Durant les batailles, j'ai pu apprécier le courage de mes
concitoyens, un courage héroïque, digne des
légionnaires romains (mais quoi de plus naturel, puisque la
révolution se voulait romaine...). Le peuple français,
sous une apparente simplicité, est en fait ambitieux, enfin du
moins l'est de mon temps, et aspirait à de grandes choses...
Je suis athée de conviction. Je le suis devenu assez tôt,
bien avant la révolution, et avant d'avoir lu Descartes.

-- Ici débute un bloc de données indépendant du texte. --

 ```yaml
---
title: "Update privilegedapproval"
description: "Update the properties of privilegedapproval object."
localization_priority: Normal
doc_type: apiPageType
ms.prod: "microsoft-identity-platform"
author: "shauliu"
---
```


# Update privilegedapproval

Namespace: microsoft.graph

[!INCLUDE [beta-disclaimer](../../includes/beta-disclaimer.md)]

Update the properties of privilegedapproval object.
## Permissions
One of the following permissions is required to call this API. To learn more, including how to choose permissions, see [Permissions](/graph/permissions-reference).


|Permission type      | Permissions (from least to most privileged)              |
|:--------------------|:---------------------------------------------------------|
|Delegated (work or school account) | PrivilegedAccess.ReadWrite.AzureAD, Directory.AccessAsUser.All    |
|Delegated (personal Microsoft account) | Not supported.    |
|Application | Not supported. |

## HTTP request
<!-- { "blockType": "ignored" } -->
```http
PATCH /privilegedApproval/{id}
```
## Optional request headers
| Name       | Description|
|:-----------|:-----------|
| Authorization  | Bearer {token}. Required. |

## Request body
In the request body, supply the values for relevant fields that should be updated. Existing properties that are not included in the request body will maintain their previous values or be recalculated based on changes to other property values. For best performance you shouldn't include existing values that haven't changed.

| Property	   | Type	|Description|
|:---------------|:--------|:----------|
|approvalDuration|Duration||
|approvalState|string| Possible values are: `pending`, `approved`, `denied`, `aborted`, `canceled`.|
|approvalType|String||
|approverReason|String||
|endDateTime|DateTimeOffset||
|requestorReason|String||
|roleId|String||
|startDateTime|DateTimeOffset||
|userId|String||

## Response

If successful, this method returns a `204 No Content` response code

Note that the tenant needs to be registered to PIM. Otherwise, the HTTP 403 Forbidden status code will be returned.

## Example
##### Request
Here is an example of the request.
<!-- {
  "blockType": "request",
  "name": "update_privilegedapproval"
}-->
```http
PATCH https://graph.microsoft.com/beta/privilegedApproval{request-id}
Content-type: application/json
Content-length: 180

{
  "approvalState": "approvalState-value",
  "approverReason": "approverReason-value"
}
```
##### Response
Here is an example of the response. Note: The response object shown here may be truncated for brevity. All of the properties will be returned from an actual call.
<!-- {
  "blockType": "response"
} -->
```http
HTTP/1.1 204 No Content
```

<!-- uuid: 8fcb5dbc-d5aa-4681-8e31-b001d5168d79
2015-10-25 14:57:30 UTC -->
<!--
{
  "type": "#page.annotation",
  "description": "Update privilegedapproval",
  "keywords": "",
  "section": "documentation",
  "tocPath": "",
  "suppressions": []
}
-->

Hébert, sous la révolution, a lancé une vaste
campagne de déchristianisation, qui a eu trop grand écho
pour ne pas avoir laissé de marques dans le cœur des
Français... Pour ma part et pour autant que je le sache, j'ai
des racines françaises et italiennes: ma mère a une
ascendance mi-française, mi-italienne. De mon temps les
trois-quarts des Français sont attachés à leur
nation comme un seul homme. Je ne puis t'indiquer s'il en est de
même pour leurs régions, car sincèrement je
l'ignore, mais je puis te certifier, que moi, grand patriote que je
suis, suis également fortement attaché à ma
région d'origine... Et ce n'est pas mon ancienne couronne de roi
de Naples et des Deux-Siciles, qui me fera renier mes racines.